Actualité - Annonce de Thèse/HDR

Date : 20 juin 2023 09:30 - Type : Thesis - Weixuan XIAO - Salle C101 (salle du conseil)

Decoding techniques to cancel collisions in LoRa / Techniques de décodage pour annuler les collisions dans LoRa

The development of the IoT extends its application to more specific scenarios, such as environmental monitoring with low power consumption. LoRa and LoRaWAN are representative techniques that provide configurable and self-deploying networks. However, deploying more devices in LoRa networks increases the frequency of collisions, which limits the network throughput.

In this thesis, we study the resolution of collisions in LoRa to improve network performance. We investigate and categorize existing collision resolution algorithms to understand their advantages and shortcomings. First, we introduce the concept of uncertainties, which are ambiguities in LoRa frames after the processing of multiple collision resolution algorithms. We propose an algorithm that leverages channel coding in LoRa to resolve these uncertainties. The algorithm serves as a complementary and generic algorithm to improve the decoding performance of existing collision resolution algorithms. The improvements brought by the algorithm are evaluated in a LoRaWAN network simulator.

Second, we propose a complete decoding scheme to decode collided LoRa frames in LoRaWAN networks.
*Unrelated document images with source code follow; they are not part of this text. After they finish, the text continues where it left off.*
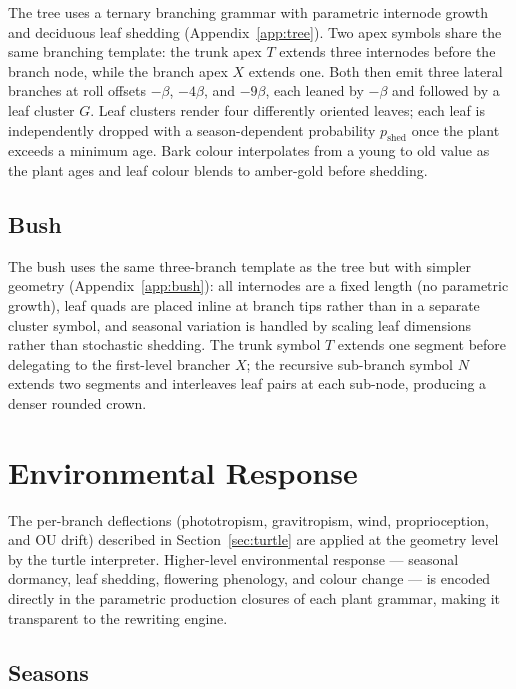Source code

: The tree uses a ternary branching grammar with parametric internode growth and deciduous leaf shedding
(Appendix~\ref{app:tree}). Two apex symbols share the same branching template: the trunk apex $T$ extends
three internodes before the branch node, while the branch apex $X$ extends one. Both then emit three lateral
branches at roll offsets $-\beta$, $-4\beta$, and $-9\beta$, each leaned by $-\beta$ and followed by a leaf
cluster $G$. Leaf clusters render four differently oriented leaves; each leaf is independently dropped with
a season-dependent probability $p_{\mathrm{shed}}$ once the plant exceeds a minimum age. Bark colour
interpolates from a young to old value as the plant ages and leaf colour blends to amber-gold before shedding.

\subsection{Bush}

The bush uses the same three-branch template as the tree but with simpler geometry (Appendix~\ref{app:bush}):
all internodes are a fixed length (no parametric growth), leaf quads are placed inline at branch tips rather
than in a separate cluster symbol, and seasonal variation is handled by scaling leaf dimensions rather than
stochastic shedding. The trunk symbol $T$ extends one segment before delegating to the first-level brancher
$X$; the recursive sub-branch symbol $N$ extends two segments and interleaves leaf pairs at each sub-node,
producing a denser rounded crown.

\section{Environmental Response}

The per-branch deflections (phototropism, gravitropism, wind, proprioception, and OU drift) described in
Section~\ref{sec:turtle} are applied at the geometry level by the turtle interpreter. Higher-level
environmental response --- seasonal dormancy, leaf shedding, flowering phenology, and colour change --- is
encoded directly in the parametric production closures of each plant grammar, making it transparent to the
rewriting engine.

\subsection{Seasons}
\label{sec:seasons}

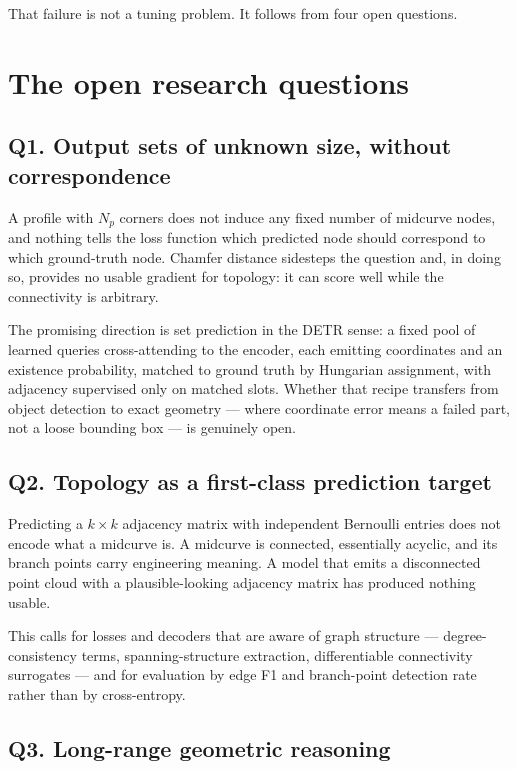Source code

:\documentclass[10pt,twocolumn]{article}
\begin{document}
That failure is not a tuning problem. It follows from four open questions.

\section{The open research questions}

\subsection{Q1. Output sets of unknown size, without correspondence}

A profile with $N_p$ corners does not induce any fixed number of midcurve
nodes, and nothing tells the loss function which predicted node should
correspond to which ground-truth node. Chamfer distance sidesteps the question
and, in doing so, provides no usable gradient for topology: it can score well
while the connectivity is arbitrary.

The promising direction is set prediction in the DETR sense: a fixed pool of
learned queries cross-attending to the encoder, each emitting coordinates and
an existence probability, matched to ground truth by Hungarian assignment, with
adjacency supervised only on matched slots. Whether that recipe transfers from
object detection to exact geometry --- where coordinate error means a failed
part, not a loose bounding box --- is genuinely open.

\subsection{Q2. Topology as a first-class prediction target}

Predicting a $k \times k$ adjacency matrix with independent Bernoulli entries
does not encode what a midcurve is. A midcurve is connected, essentially
acyclic, and its branch points carry engineering meaning. A model that emits a
disconnected point cloud with a plausible-looking adjacency matrix has produced
nothing usable.

This calls for losses and decoders that are aware of graph structure ---
degree-consistency terms, spanning-structure extraction, differentiable
connectivity surrogates --- and for evaluation by edge F1 and branch-point
detection rate rather than by cross-entropy.

\subsection{Q3. Long-range geometric reasoning}
\end{document}

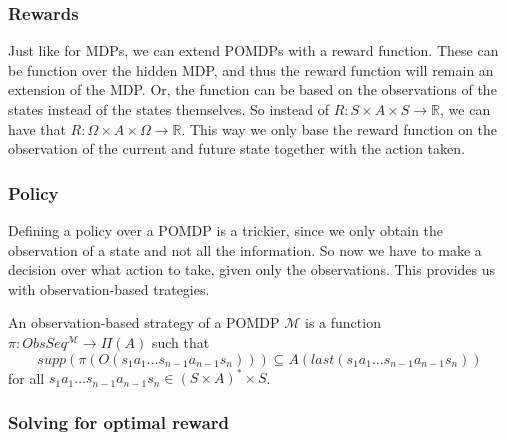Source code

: \subsubsection*{Rewards}
Just like for MDPs, we can extend POMDPs with a reward function. These can be function over the hidden MDP, and thus the reward function will remain an extension of the MDP. Or, the function can be based on the observations of the states instead of the states themselves. So instead of $R:S\times A\times S\to\mathbb{R}$, we can have that $R:\Omega\times A\times\Omega\to\mathbb{R}$. This way we only base the reward function on the observation of the current and future state together with the action taken. 

\subsubsection*{Policy}
Defining a policy over a POMDP is a trickier, since we only obtain the observation of a state and not all the information. So now we have to make a decision over what action to take, given only the observations. This provides us with observation-based trategies. 

\begin{definition}
	An observation-based strategy of a POMDP $\mathcal{M}$ is a function $\pi:ObsSeq^{\mathcal{M}}\to\Pi(A)$ such that 
	\[supp(\pi(O(s_1 a_1 \dots s_{n-1} a_{n-1} s_n)))\subseteq A (last(s_1 a_1 \dots s_{n-1} a_{n-1} s_n))\] for all $s_1 a_1 \dots s_{n-1} a_{n-1} s_n\in(S\times A)^*\times S$.
\end{definition}

\subsubsection*{Solving for optimal reward}
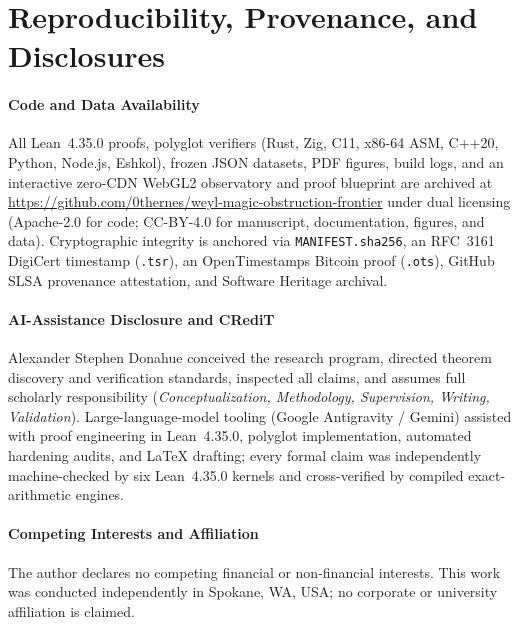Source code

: \documentclass[11pt,reqno]{amsart}
\theoremstyle{definition}
\begin{document}
\section{Reproducibility, Provenance, and Disclosures}\label{sec:disclosures}

\paragraph{Code and Data Availability}
All Lean~4.35.0 proofs, polyglot verifiers (Rust, Zig, C11, x86-64 ASM, C++20, Python,
Node.js, Eshkol), frozen JSON datasets, PDF figures, build logs, and an interactive
zero-CDN WebGL2 observatory and proof blueprint are archived at
\url{https://github.com/0thernes/weyl-magic-obstruction-frontier}
under dual licensing (Apache-2.0 for code; CC-BY-4.0 for manuscript, documentation,
figures, and data). Cryptographic integrity is anchored via \texttt{MANIFEST.sha256},
an RFC~3161 DigiCert timestamp (\texttt{.tsr}), an OpenTimestamps Bitcoin proof
(\texttt{.ots}), GitHub SLSA provenance attestation, and Software Heritage archival.

\paragraph{AI-Assistance Disclosure and CRediT}
Alexander Stephen Donahue conceived the research program, directed theorem discovery and
verification standards, inspected all claims, and assumes full scholarly responsibility
(\emph{Conceptualization, Methodology, Supervision, Writing, Validation}). Large-language-model
tooling (Google Antigravity / Gemini) assisted with proof engineering in Lean~4.35.0,
polyglot implementation, automated hardening audits, and LaTeX drafting; every formal
claim was independently machine-checked by six Lean~4.35.0 kernels and cross-verified by
compiled exact-arithmetic engines.

\paragraph{Competing Interests and Affiliation}
The author declares no competing financial or non-financial interests. This work was
conducted independently in Spokane, WA, USA; no corporate or university affiliation is
claimed.



\end{document}
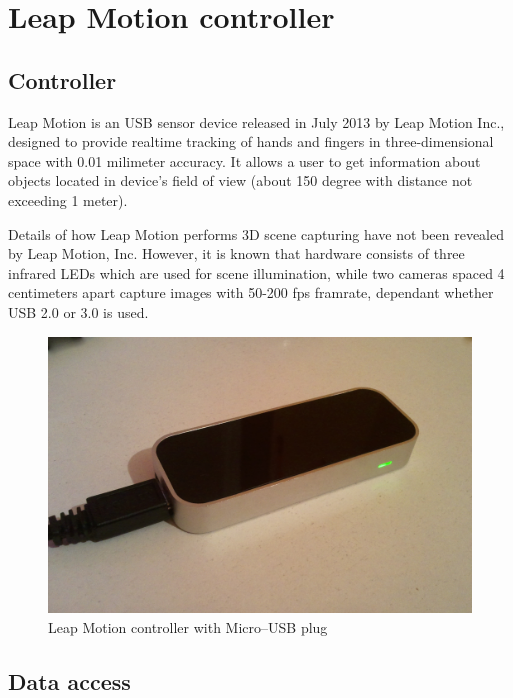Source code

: \chapter{Leap Motion controller}\label{LMCChapter}

\section{Controller}
Leap Motion is an USB sensor device released in July 2013 by Leap Motion Inc., designed to provide realtime tracking of hands and fingers in three-dimensional space with 0.01 milimeter accuracy. It allows a user to get information about objects located in device's field of view (about 150 degree with distance not exceeding 1 meter).

Details of how Leap Motion performs 3D scene capturing have not been revealed by Leap Motion, Inc. However, it is known that hardware consists of three infrared LEDs which are used for scene illumination, while two cameras spaced 4 centimeters apart capture images with 50-200 fps framrate, dependant whether USB 2.0 or 3.0 is used.

\begin{figure}[htb]
\centering
 \includegraphics[width=1\columnwidth]{figures/leapmotion.jpg}
 \caption{Leap Motion controller with Micro--USB plug}
 \label{recorder}
\end{figure}

\section{Data access}

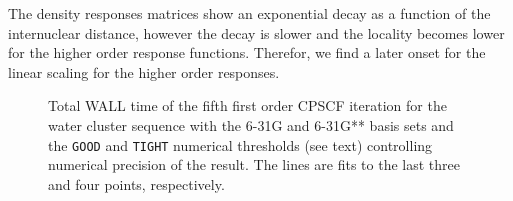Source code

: \documentclass[prl,aps,twocolumn,showpacs,twocolumngrid,superbib]{revtex4}
\begin{document}
The density responses matrices show an exponential decay as a function
of the internuclear distance, however the decay is slower and the locality
becomes lower for the higher order response functions.
Therefor, we find a later onset for the linear scaling for the higher order
responses.



\begin{figure}[t]
  \caption{\protect
    Total WALL time of the fifth first order CPSCF iteration for
    the water cluster sequence with the 6-31G and 6-31G** 
    basis sets and the {\tt GOOD} and {\tt TIGHT} 
    numerical thresholds (see text) controlling numerical
    precision of the result. The lines are fits to the 
    last three and four points, respectively.
  }\label{Alpha_scaling}
\end{figure}
\end{document}
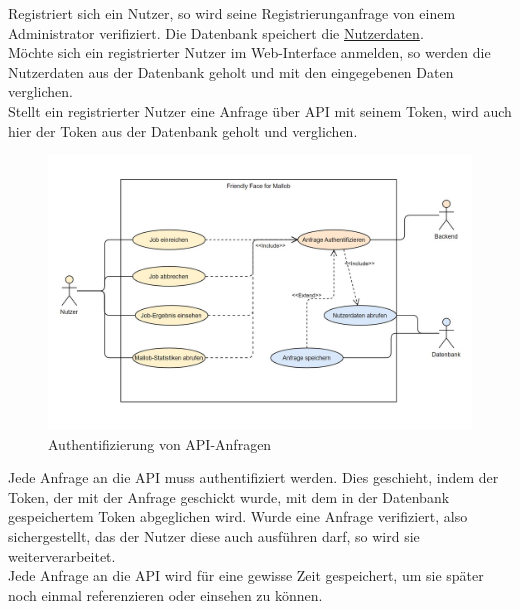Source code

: Registriert sich ein Nutzer, so wird seine Registrierunganfrage von einem Administrator verifiziert. Die Datenbank speichert die \hyperref[PD:Nutzerdaten]{Nutzerdaten}.\\
Möchte sich ein registrierter Nutzer im Web-Interface anmelden, so werden die Nutzerdaten aus der Datenbank geholt und mit den eingegebenen Daten verglichen. \\
Stellt ein registrierter Nutzer eine Anfrage über API mit seinem Token, wird auch hier der Token aus der Datenbank geholt und verglichen.
\begin{figure}[H]
    \centering
    \includegraphics[width=\textwidth]{images-interface/Diagramme/Request_authntification_screenshot.jpg}
    \caption{Authentifizierung von API-Anfragen}
\end{figure}
Jede Anfrage an die API muss authentifiziert werden. Dies geschieht, indem der Token, der mit der Anfrage geschickt wurde, mit dem in der Datenbank gespeichertem Token abgeglichen wird. Wurde eine Anfrage verifiziert, also sichergestellt, das der Nutzer diese auch ausführen darf, so wird sie weiterverarbeitet.\\
Jede Anfrage an die API wird für eine gewisse Zeit gespeichert, um sie später noch einmal referenzieren oder einsehen zu können.

\pagebreak

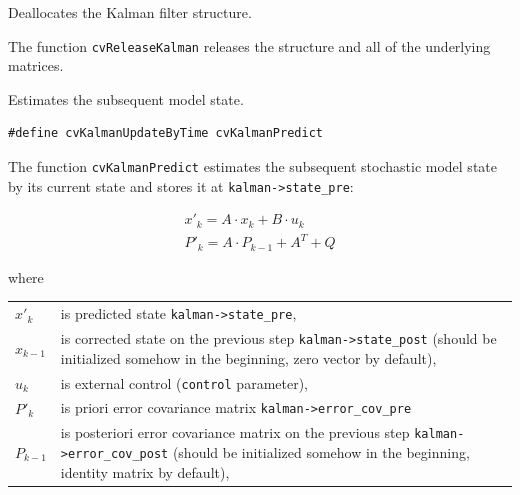 \label{ReleaseKalman}

Deallocates the Kalman filter structure.


\begin{description}
\end{description}

The function \texttt{cvReleaseKalman} releases the structure  and all of the underlying matrices.

\label{KalmanPredict}

Estimates the subsequent model state.

\begin{lstlisting}
#define cvKalmanUpdateByTime cvKalmanPredict
\end{lstlisting}

\begin{description}
\end{description}

The function \texttt{cvKalmanPredict} estimates the subsequent stochastic model state by its current state and stores it at \texttt{kalman->state\_pre}:

\[
\begin{array}{l}
x'_k=A \cdot x_k+B \cdot u_k\\
P'_k=A \cdot P_{k-1}+A^T + Q
\end{array}
\]

where

\begin{tabular}{l p{5 in}}
$x'_k$ & is predicted state \texttt{kalman->state\_pre},\\
$x_{k-1}$ & is corrected state on the previous step \texttt{kalman->state\_post}
                (should be initialized somehow in the beginning, zero vector by default),\\
$u_k$ & is external control (\texttt{control} parameter),\\
$P'_k$ & is priori error covariance matrix \texttt{kalman->error\_cov\_pre}\\
$P_{k-1}$ & is posteriori error covariance matrix on the previous step \texttt{kalman->error\_cov\_post}
                (should be initialized somehow in the beginning, identity matrix by default),
\end{tabular}


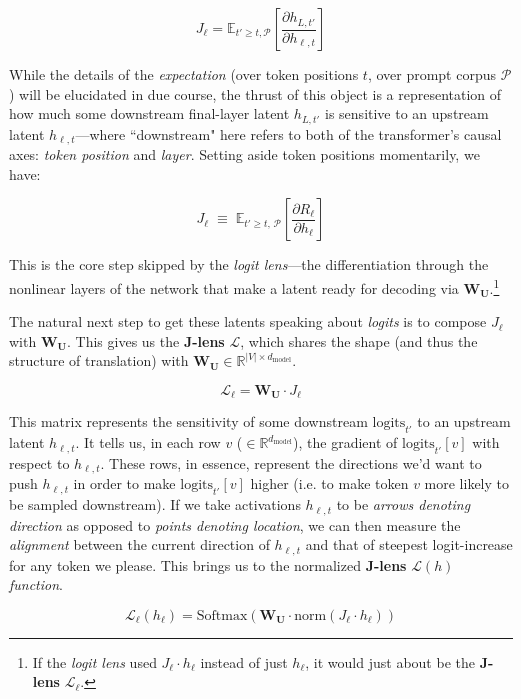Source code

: \documentclass{article}
\newcommand{\logits}{\mathrm{logits}}
\newcommand{\smax}{\mathrm{Softmax}}
\newcommand{\norm}{\mathrm{norm}}
\newcommand{\jlens}{\mathscr{L}}
\newcommand{\dmodel}{d_{\text{model}}}
\begin{document}
\[J_\ell = \mathbb{E}_{t' \ge t, \mathscr{P}}\left[\frac{\partial h_{L,t'}}{\partial h_{\ell,t}}\right]\]

While the details of the \textit{expectation} (over token positions \(t\), over prompt corpus \(\mathscr{P}\)) will be elucidated in due course, the thrust of this object is a representation of how much some downstream final-layer latent \(h_{L,t'}\) is sensitive to an upstream latent \(h_{\ell, t}\)---where ``downstream" here refers to both of the transformer's causal axes: \textit{token position} and \textit{layer}. Setting aside token positions momentarily, we have:


\[J_\ell \;\equiv\; \mathbb{E}_{t' \ge t,\, \mathscr{P}}\!\left[\frac{\partial R_\ell}{\partial h_\ell}\right]\]

This is the core step skipped by the \textit{logit lens}---the differentiation through the nonlinear layers of the network that make a latent ready for decoding via \(\mathbf{W_U}\).\footnote{If the \textit{logit lens} used \(J_\ell \cdot h_{\ell}\) instead of just \(h_{\ell}\), it would just about be the \textbf{J-lens} \(\jlens_\ell\).} 

The natural next step to get these latents speaking about \textit{logits} is to compose \(J_\ell\) with \(\mathbf{W_U}\). This gives us the \textbf{J-lens} \(\jlens\), which shares the shape (and thus the structure of translation) with \(\mathbf{W_U} \in\mathbb{R}^{|V| \times \dmodel}\).

\[\jlens_\ell = \mathbf{W_U} \cdot J_\ell\]

This matrix represents the sensitivity of some downstream \(\logits_{t'}\) to an upstream latent \(h_{\ell, t}\). It tells us, in each row \(v\) (\(\in \mathbb{R}^{\dmodel}\)), the gradient of \(\logits_{t'}[v]\) with respect to \(h_{\ell,t}\). These rows, in essence, represent the directions we'd want to push \(h_{\ell,t}\) in order to make \(\logits_{t'}[v]\) higher (i.e. to make token \(v\) more likely to be sampled downstream). If we take activations \(h_{\ell,t}\) to be \textit{arrows denoting direction} as opposed to \textit{points denoting location}, we can then measure the \textit{alignment} between the current direction of \(h_{\ell,t}\) and that of steepest logit-increase for any token we please. This brings us to the normalized \textbf{J-lens} \(\jlens(h)\) \textit{function}.

\[\jlens_\ell(h_\ell) = \smax(\mathbf{W_U} \cdot \norm(J_\ell \cdot h_\ell))\]
\end{document}
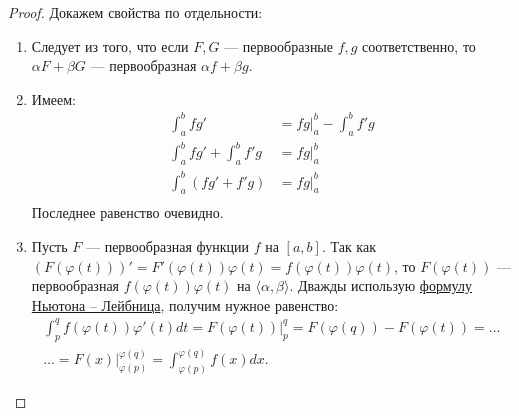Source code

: \begin{proof}
	Докажем свойства по отдельности:
	\begin{enumerate}
		\item Следует из того, что если $F, G$ --- первообразные $f, g$ соответственно,
		то $\alpha F + \beta G$ --- первообразная $\alpha f + \beta g$.
		\item Имеем:
		\begin{align*}
			\int_a^b fg' &= fg \bigg|_a^b - \int_a^b f'g \\
			\int_a^b fg' + \int_a^b f'g &= fg \bigg|_a^b \\
			\int_a^b (fg' + f'g) &= fg \bigg|_a^b		   \\
		\end{align*}
		Последнее равенство очевидно.
		\item Пусть $F$ --- первообразная функции $f$ на $[a, b]$. Так как \\ 
		\hbox{$(F(\varphi(t)))' = F'(\varphi(t)) \varphi(t) = f(\varphi(t)) \varphi(t)$}, то
		$F(\varphi(t))$ --- первообразная $f(\varphi(t)) \varphi(t)$ на $\langle \alpha, \beta \rangle$.
		Дважды использую \hyperlink{t9}{формулу Ньютона -- Лейбница}, получим нужное равенство:
		\begin{align*}
	 		\int_p^q f(\varphi(t))\varphi'(t) dt = F(\varphi(t)) \bigg|_p^q = F(\varphi(q)) - F(\varphi(t)) = \ldots \\
			\ldots = F(x) \bigg|_{\varphi(p)}^{\varphi(q)} = \int_{\varphi(p)}^{\varphi(q)} f(x) dx.
		\end{align*}
	\end{enumerate}
\end{proof}

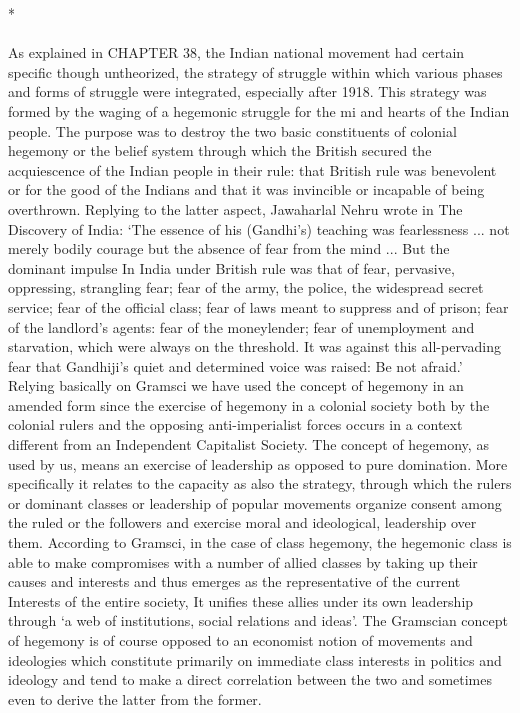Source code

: \begin{center}*\end{center}

\paragraph*{}
As explained in CHAPTER 38, the Indian national movement had certain specific though untheorized, the strategy of struggle within which various phases and forms of struggle were integrated, especially after 1918. This strategy was formed by the waging of a hegemonic struggle for the mi and hearts of the Indian people. The purpose was to destroy the two basic constituents of colonial hegemony or the belief system through which the British secured the acquiescence of the Indian people in their rule: that British rule was benevolent or for the good of the Indians and that it was invincible or incapable of being overthrown. Replying to the latter aspect, Jawaharlal Nehru wrote in The Discovery of India: `The essence of his (Gandhi's) teaching was fearlessness ... not merely bodily courage but the absence of fear from the mind ... But the dominant impulse In India under British rule was that of fear, pervasive, oppressing, strangling fear; fear of the army, the police, the widespread secret service; fear of the official class; fear of laws meant to suppress and of prison; fear of the landlord's agents: fear of the money­lender; fear of unemployment and starvation, which were always on the threshold. It was against this all-pervading fear that Gandhiji's quiet and determined voice was raised: Be not afraid.' Relying basically on Gramsci we have used the concept of hegemony in an amended form since the exercise of hegemony in a colonial society both by the colonial rulers and the opposing anti-imperialist forces occurs in a context different from an Independent Capitalist Society. The concept of hegemony, as used by us, means an exercise of leadership as opposed to pure domination. More specifically it relates to the capacity as also the strategy, through which the rulers or dominant classes or leadership of popular movements organize consent among the ruled or the followers and exercise moral and ideological, leadership over them. According to Gramsci, in the case of class hegemony, the hegemonic class is able to make compromises with a number of allied classes by taking up their causes and interests and thus emerges as the representative of the current Interests of the entire society, It unifies these allies under its own leadership through `a web of institutions, social relations and ideas'. The Gramscian concept of hegemony is of course opposed to an economist notion of movements and ideologies which constitute primarily on immediate class interests in politics and ideology and tend to make a direct correlation between the two and sometimes even to derive the latter from the former.

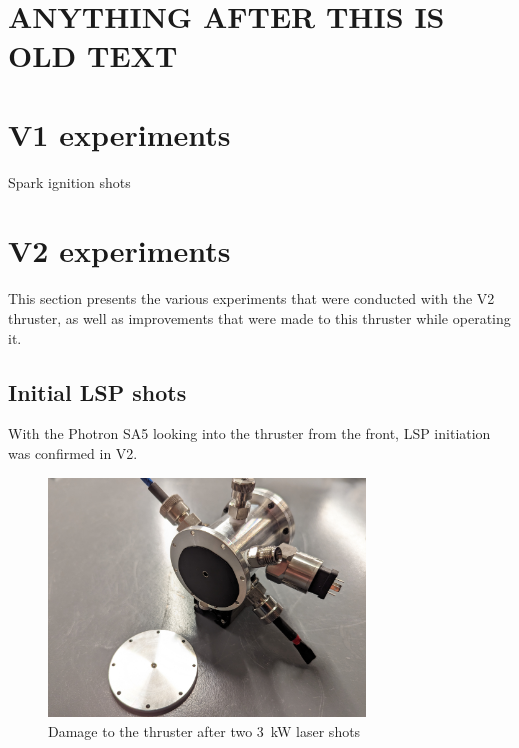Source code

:     \section{ANYTHING AFTER THIS IS OLD TEXT}

    \section{V1 experiments}
        
        Spark ignition shots

    \section{V2 experiments}
        This section presents the various experiments that were conducted with the V2 thruster, as well as improvements that were made to this thruster while operating it.
    
        \subsection{Initial LSP shots}

            With the Photron SA5 looking into the thruster from the front, LSP initiation was confirmed in V2.

            \begin{figure}[!ht]
                \centering
                \includegraphics[width=0.75\textwidth]{assets/4 experiments/V2 test damage.jpg}
                \caption{Damage to the thruster after two \qty{3}{kW} laser shots}
            \end{figure}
This decoding scheme requires modifications only on the gateway side of the LoRa network, ensuring compatibility with the LoRaWAN protocol. The decoding scheme tracks the frequency changes of LoRa symbols with virtual sub-slots in LoRa frames and computes symbol edges. Decoding performance depends largely on the number of virtual sub-slots used in decoding. In the presence of uncertainties, the generic algorithm can also operate. We also interpret the imperfectness of channels as uncertainties to solve them through processing with the full decoding scheme.

The performance of the decoding scheme is evaluated in a LoRa simulator based on GNU Radio, which processes signals captured from real hardware at signal sample levels. Simulation results show that our approach improves network performance. The simulator is also released to empower future development and evaluation of collision resolution algorithms and preamble detection algorithms in LoRa and LoRaWAN networks. We also demonstrate that LoRa frames generated by our simulator are consistent with LoRa frames from commodity LoRa nodes, confirming the realism and proximity of our simulation results to real experiments.

 

Composition of the jury:

Prof. Martin HEUSSE - Reviewer, ENSIMAG (Grenoble)
Prof. Congduc PHAM - Reviewer, Université de Pau
Dr. Oana IOVA - Examiner, INSA Lyon
Dr. Baozhu NING - Examiner, Semtech
Prof. Thomas NOËL - Examiner, Université de Strasbourg
Dr. Nancy EL RACHKIDY - Co-supervisor, Université Clermont Auvergne
Dr. Gil DE SOUSA - Co-supervisor, INRAE
Prof. Alexandre GUITTON - Thesis director, Université Clermont Auvergne.